Whenever a line below includes the string "trained", show it.
==== The data ====
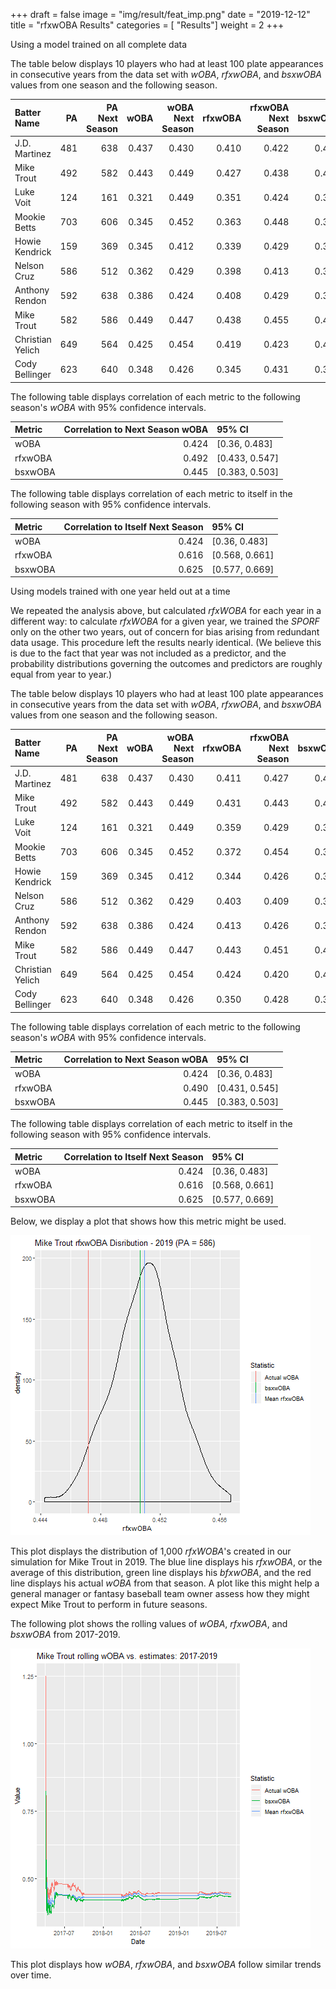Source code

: +++
draft = false
image = "img/result/feat_imp.png"
date = "2019-12-12"
title = "rfxwOBA Results"
categories = [ "Results"]
weight = 2
+++

Using a model trained on all complete data

<!--more-->

The table below displays $10$ players who had at least $100$ plate appearances in consecutive years from the data set with *wOBA*, *rfxwOBA*, and *bsxwOBA* values from one season and the following season.

<table class="table table-striped" style="margin-left: auto; margin-right: auto;">
 <thead>
  <tr>
   <th style="text-align:left;"> Batter Name </th>
   <th style="text-align:right;"> PA </th>
   <th style="text-align:right;"> PA Next Season </th>
   <th style="text-align:right;"> wOBA </th>
   <th style="text-align:right;"> wOBA Next Season </th>
   <th style="text-align:right;"> rfxwOBA </th>
   <th style="text-align:right;"> rfxwOBA Next Season </th>
   <th style="text-align:right;"> bsxwOBA </th>
   <th style="text-align:right;"> bsxwOBA Next Season </th>
  </tr>
 </thead>
<tbody>
  <tr>
   <td style="text-align:left;"> J.D. Martinez </td>
   <td style="text-align:right;"> 481 </td>
   <td style="text-align:right;"> 638 </td>
   <td style="text-align:right;"> 0.437 </td>
   <td style="text-align:right;"> 0.430 </td>
   <td style="text-align:right;"> 0.410 </td>
   <td style="text-align:right;"> 0.422 </td>
   <td style="text-align:right;"> 0.432 </td>
   <td style="text-align:right;"> 0.418 </td>
  </tr>
  <tr>
   <td style="text-align:left;"> Mike Trout </td>
   <td style="text-align:right;"> 492 </td>
   <td style="text-align:right;"> 582 </td>
   <td style="text-align:right;"> 0.443 </td>
   <td style="text-align:right;"> 0.449 </td>
   <td style="text-align:right;"> 0.427 </td>
   <td style="text-align:right;"> 0.438 </td>
   <td style="text-align:right;"> 0.421 </td>
   <td style="text-align:right;"> 0.427 </td>
  </tr>
  <tr>
   <td style="text-align:left;"> Luke Voit </td>
   <td style="text-align:right;"> 124 </td>
   <td style="text-align:right;"> 161 </td>
   <td style="text-align:right;"> 0.321 </td>
   <td style="text-align:right;"> 0.449 </td>
   <td style="text-align:right;"> 0.351 </td>
   <td style="text-align:right;"> 0.424 </td>
   <td style="text-align:right;"> 0.343 </td>
   <td style="text-align:right;"> 0.441 </td>
  </tr>
  <tr>
   <td style="text-align:left;"> Mookie Betts </td>
   <td style="text-align:right;"> 703 </td>
   <td style="text-align:right;"> 606 </td>
   <td style="text-align:right;"> 0.345 </td>
   <td style="text-align:right;"> 0.452 </td>
   <td style="text-align:right;"> 0.363 </td>
   <td style="text-align:right;"> 0.448 </td>
   <td style="text-align:right;"> 0.343 </td>
   <td style="text-align:right;"> 0.429 </td>
  </tr>
  <tr>
   <td style="text-align:left;"> Howie Kendrick </td>
   <td style="text-align:right;"> 159 </td>
   <td style="text-align:right;"> 369 </td>
   <td style="text-align:right;"> 0.345 </td>
   <td style="text-align:right;"> 0.412 </td>
   <td style="text-align:right;"> 0.339 </td>
   <td style="text-align:right;"> 0.429 </td>
   <td style="text-align:right;"> 0.316 </td>
   <td style="text-align:right;"> 0.420 </td>
  </tr>
  <tr>
   <td style="text-align:left;"> Nelson Cruz </td>
   <td style="text-align:right;"> 586 </td>
   <td style="text-align:right;"> 512 </td>
   <td style="text-align:right;"> 0.362 </td>
   <td style="text-align:right;"> 0.429 </td>
   <td style="text-align:right;"> 0.398 </td>
   <td style="text-align:right;"> 0.413 </td>
   <td style="text-align:right;"> 0.395 </td>
   <td style="text-align:right;"> 0.419 </td>
  </tr>
  <tr>
   <td style="text-align:left;"> Anthony Rendon </td>
   <td style="text-align:right;"> 592 </td>
   <td style="text-align:right;"> 638 </td>
   <td style="text-align:right;"> 0.386 </td>
   <td style="text-align:right;"> 0.424 </td>
   <td style="text-align:right;"> 0.408 </td>
   <td style="text-align:right;"> 0.429 </td>
   <td style="text-align:right;"> 0.387 </td>
   <td style="text-align:right;"> 0.408 </td>
  </tr>
  <tr>
   <td style="text-align:left;"> Mike Trout </td>
   <td style="text-align:right;"> 582 </td>
   <td style="text-align:right;"> 586 </td>
   <td style="text-align:right;"> 0.449 </td>
   <td style="text-align:right;"> 0.447 </td>
   <td style="text-align:right;"> 0.438 </td>
   <td style="text-align:right;"> 0.455 </td>
   <td style="text-align:right;"> 0.427 </td>
   <td style="text-align:right;"> 0.451 </td>
  </tr>
  <tr>
   <td style="text-align:left;"> Christian Yelich </td>
   <td style="text-align:right;"> 649 </td>
   <td style="text-align:right;"> 564 </td>
   <td style="text-align:right;"> 0.425 </td>
   <td style="text-align:right;"> 0.454 </td>
   <td style="text-align:right;"> 0.419 </td>
   <td style="text-align:right;"> 0.423 </td>
   <td style="text-align:right;"> 0.404 </td>
   <td style="text-align:right;"> 0.417 </td>
  </tr>
  <tr>
   <td style="text-align:left;"> Cody Bellinger </td>
   <td style="text-align:right;"> 623 </td>
   <td style="text-align:right;"> 640 </td>
   <td style="text-align:right;"> 0.348 </td>
   <td style="text-align:right;"> 0.426 </td>
   <td style="text-align:right;"> 0.345 </td>
   <td style="text-align:right;"> 0.431 </td>
   <td style="text-align:right;"> 0.320 </td>
   <td style="text-align:right;"> 0.422 </td>
  </tr>
</tbody>
</table>


The following table displays correlation of each metric to the following season's *wOBA* with $95\%$ confidence intervals.

<table class="table table-striped" style="margin-left: auto; margin-right: auto;">
 <thead>
  <tr>
   <th style="text-align:left;"> Metric </th>
   <th style="text-align:right;"> Correlation to Next Season wOBA </th>
   <th style="text-align:left;"> 95% CI </th>
  </tr>
 </thead>
<tbody>
  <tr>
   <td style="text-align:left;"> wOBA </td>
   <td style="text-align:right;"> 0.424 </td>
   <td style="text-align:left;"> [0.36, 0.483] </td>
  </tr>
  <tr>
   <td style="text-align:left;"> rfxwOBA </td>
   <td style="text-align:right;"> 0.492 </td>
   <td style="text-align:left;"> [0.433, 0.547] </td>
  </tr>
  <tr>
   <td style="text-align:left;"> bsxwOBA </td>
   <td style="text-align:right;"> 0.445 </td>
   <td style="text-align:left;"> [0.383, 0.503] </td>
  </tr>
</tbody>
</table>


The following table displays correlation of each metric to itself in the following season with $95\%$ confidence intervals.

<table class="table table-striped" style="margin-left: auto; margin-right: auto;">
 <thead>
  <tr>
   <th style="text-align:left;"> Metric </th>
   <th style="text-align:right;"> Correlation to Itself Next Season </th>
   <th style="text-align:left;"> 95% CI </th>
  </tr>
 </thead>
<tbody>
  <tr>
   <td style="text-align:left;"> wOBA </td>
   <td style="text-align:right;"> 0.424 </td>
   <td style="text-align:left;"> [0.36, 0.483] </td>
  </tr>
  <tr>
   <td style="text-align:left;"> rfxwOBA </td>
   <td style="text-align:right;"> 0.616 </td>
   <td style="text-align:left;"> [0.568, 0.661] </td>
  </tr>
  <tr>
   <td style="text-align:left;"> bsxwOBA </td>
   <td style="text-align:right;"> 0.625 </td>
   <td style="text-align:left;"> [0.577, 0.669] </td>
  </tr>
</tbody>
</table>

Using models trained with one year held out at a time

We repeated the analysis above, but calculated $rfxWOBA$ for each year in a different way: to calculate $rfxWOBA$ for a given year, we trained the $SPORF$ only on the other two years, out of concern for bias arising from redundant data usage. This procedure left the results nearly identical. (We believe this is due to the fact that year was not included as a predictor, and the probability distributions governing the outcomes and predictors are roughly equal from year to year.)

The table below displays $10$ players who had at least $100$ plate appearances in consecutive years from the data set with *wOBA*, *rfxwOBA*, and *bsxwOBA* values from one season and the following season.

<table class="table table-striped" style="margin-left: auto; margin-right: auto;">
 <thead>
  <tr>
   <th style="text-align:left;"> Batter Name </th>
   <th style="text-align:right;"> PA </th>
   <th style="text-align:right;"> PA Next Season </th>
   <th style="text-align:right;"> wOBA </th>
   <th style="text-align:right;"> wOBA Next Season </th>
   <th style="text-align:right;"> rfxwOBA </th>
   <th style="text-align:right;"> rfxwOBA Next Season </th>
   <th style="text-align:right;"> bsxwOBA </th>
   <th style="text-align:right;"> bsxwOBA Next Season </th>
  </tr>
 </thead>
<tbody>
  <tr>
   <td style="text-align:left;"> J.D. Martinez </td>
   <td style="text-align:right;"> 481 </td>
   <td style="text-align:right;"> 638 </td>
   <td style="text-align:right;"> 0.437 </td>
   <td style="text-align:right;"> 0.430 </td>
   <td style="text-align:right;"> 0.411 </td>
   <td style="text-align:right;"> 0.427 </td>
   <td style="text-align:right;"> 0.432 </td>
   <td style="text-align:right;"> 0.418 </td>
  </tr>
  <tr>
   <td style="text-align:left;"> Mike Trout </td>
   <td style="text-align:right;"> 492 </td>
   <td style="text-align:right;"> 582 </td>
   <td style="text-align:right;"> 0.443 </td>
   <td style="text-align:right;"> 0.449 </td>
   <td style="text-align:right;"> 0.431 </td>
   <td style="text-align:right;"> 0.443 </td>
   <td style="text-align:right;"> 0.421 </td>
   <td style="text-align:right;"> 0.427 </td>
  </tr>
  <tr>
   <td style="text-align:left;"> Luke Voit </td>
   <td style="text-align:right;"> 124 </td>
   <td style="text-align:right;"> 161 </td>
   <td style="text-align:right;"> 0.321 </td>
   <td style="text-align:right;"> 0.449 </td>
   <td style="text-align:right;"> 0.359 </td>
   <td style="text-align:right;"> 0.429 </td>
   <td style="text-align:right;"> 0.343 </td>
   <td style="text-align:right;"> 0.441 </td>
  </tr>
  <tr>
   <td style="text-align:left;"> Mookie Betts </td>
   <td style="text-align:right;"> 703 </td>
   <td style="text-align:right;"> 606 </td>
   <td style="text-align:right;"> 0.345 </td>
   <td style="text-align:right;"> 0.452 </td>
   <td style="text-align:right;"> 0.372 </td>
   <td style="text-align:right;"> 0.454 </td>
   <td style="text-align:right;"> 0.343 </td>
   <td style="text-align:right;"> 0.429 </td>
  </tr>
  <tr>
   <td style="text-align:left;"> Howie Kendrick </td>
   <td style="text-align:right;"> 159 </td>
   <td style="text-align:right;"> 369 </td>
   <td style="text-align:right;"> 0.345 </td>
   <td style="text-align:right;"> 0.412 </td>
   <td style="text-align:right;"> 0.344 </td>
   <td style="text-align:right;"> 0.426 </td>
   <td style="text-align:right;"> 0.316 </td>
   <td style="text-align:right;"> 0.420 </td>
  </tr>
  <tr>
   <td style="text-align:left;"> Nelson Cruz </td>
   <td style="text-align:right;"> 586 </td>
   <td style="text-align:right;"> 512 </td>
   <td style="text-align:right;"> 0.362 </td>
   <td style="text-align:right;"> 0.429 </td>
   <td style="text-align:right;"> 0.403 </td>
   <td style="text-align:right;"> 0.409 </td>
   <td style="text-align:right;"> 0.395 </td>
   <td style="text-align:right;"> 0.419 </td>
  </tr>
  <tr>
   <td style="text-align:left;"> Anthony Rendon </td>
   <td style="text-align:right;"> 592 </td>
   <td style="text-align:right;"> 638 </td>
   <td style="text-align:right;"> 0.386 </td>
   <td style="text-align:right;"> 0.424 </td>
   <td style="text-align:right;"> 0.413 </td>
   <td style="text-align:right;"> 0.426 </td>
   <td style="text-align:right;"> 0.387 </td>
   <td style="text-align:right;"> 0.408 </td>
  </tr>
  <tr>
   <td style="text-align:left;"> Mike Trout </td>
   <td style="text-align:right;"> 582 </td>
   <td style="text-align:right;"> 586 </td>
   <td style="text-align:right;"> 0.449 </td>
   <td style="text-align:right;"> 0.447 </td>
   <td style="text-align:right;"> 0.443 </td>
   <td style="text-align:right;"> 0.451 </td>
   <td style="text-align:right;"> 0.427 </td>
   <td style="text-align:right;"> 0.451 </td>
  </tr>
  <tr>
   <td style="text-align:left;"> Christian Yelich </td>
   <td style="text-align:right;"> 649 </td>
   <td style="text-align:right;"> 564 </td>
   <td style="text-align:right;"> 0.425 </td>
   <td style="text-align:right;"> 0.454 </td>
   <td style="text-align:right;"> 0.424 </td>
   <td style="text-align:right;"> 0.420 </td>
   <td style="text-align:right;"> 0.404 </td>
   <td style="text-align:right;"> 0.417 </td>
  </tr>
  <tr>
   <td style="text-align:left;"> Cody Bellinger </td>
   <td style="text-align:right;"> 623 </td>
   <td style="text-align:right;"> 640 </td>
   <td style="text-align:right;"> 0.348 </td>
   <td style="text-align:right;"> 0.426 </td>
   <td style="text-align:right;"> 0.350 </td>
   <td style="text-align:right;"> 0.428 </td>
   <td style="text-align:right;"> 0.320 </td>
   <td style="text-align:right;"> 0.422 </td>
  </tr>
</tbody>
</table>



The following table displays correlation of each metric to the following season's *wOBA* with $95\%$ confidence intervals.

<table class="table table-striped" style="margin-left: auto; margin-right: auto;">
 <thead>
  <tr>
   <th style="text-align:left;"> Metric </th>
   <th style="text-align:right;"> Correlation to Next Season wOBA </th>
   <th style="text-align:left;"> 95% CI </th>
  </tr>
 </thead>
<tbody>
  <tr>
   <td style="text-align:left;"> wOBA </td>
   <td style="text-align:right;"> 0.424 </td>
   <td style="text-align:left;"> [0.36, 0.483] </td>
  </tr>
  <tr>
   <td style="text-align:left;"> rfxwOBA </td>
   <td style="text-align:right;"> 0.490 </td>
   <td style="text-align:left;"> [0.431, 0.545] </td>
  </tr>
  <tr>
   <td style="text-align:left;"> bsxwOBA </td>
   <td style="text-align:right;"> 0.445 </td>
   <td style="text-align:left;"> [0.383, 0.503] </td>
  </tr>
</tbody>
</table>


The following table displays correlation of each metric to itself in the following season with $95\%$ confidence intervals.

<table class="table table-striped" style="margin-left: auto; margin-right: auto;">
 <thead>
  <tr>
   <th style="text-align:left;"> Metric </th>
   <th style="text-align:right;"> Correlation to Itself Next Season </th>
   <th style="text-align:left;"> 95% CI </th>
  </tr>
 </thead>
<tbody>
  <tr>
   <td style="text-align:left;"> wOBA </td>
   <td style="text-align:right;"> 0.424 </td>
   <td style="text-align:left;"> [0.36, 0.483] </td>
  </tr>
  <tr>
   <td style="text-align:left;"> rfxwOBA </td>
   <td style="text-align:right;"> 0.616 </td>
   <td style="text-align:left;"> [0.568, 0.661] </td>
  </tr>
  <tr>
   <td style="text-align:left;"> bsxwOBA </td>
   <td style="text-align:right;"> 0.625 </td>
   <td style="text-align:left;"> [0.577, 0.669] </td>
  </tr>
</tbody>
</table>

Below, we display a plot that shows how this metric might be used. 

![](/img/result/Mike_Trout_2019_hold.png)

This plot displays the distribution of 1,000 *rfxWOBA*'s created in our simulation for Mike Trout in 2019. The blue line displays his *rfxwOBA*, or the average of this distribution, green line displays his *bfxwOBA*, and the red line displays his actual *wOBA* from that season. A plot like this might help a general manager or fantasy baseball team owner assess how they might expect Mike Trout to perform in future seasons.

The following plot shows the rolling values of *wOBA*, *rfxwOBA*, and *bsxwOBA* from 2017-2019.

![](/img/result/Mike_Trout_rolling_hold.png)

This plot displays how *wOBA*, *rfxwOBA*, and *bsxwOBA* follow similar trends over time.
====
Response to the task:
Using a model trained on all complete data
Using models trained with one year held out at a time
We repeated the analysis above, but calculated $rfxWOBA$ for each year in a different way: to calculate $rfxWOBA$ for a given year, we trained the $SPORF$ only on the other two years, out of concern for bias arising from redundant data usage. This procedure left the results nearly identical. (We believe this is due to the fact that year was not included as a predictor, and the probability distributions governing the outcomes and predictors are roughly equal from year to year.)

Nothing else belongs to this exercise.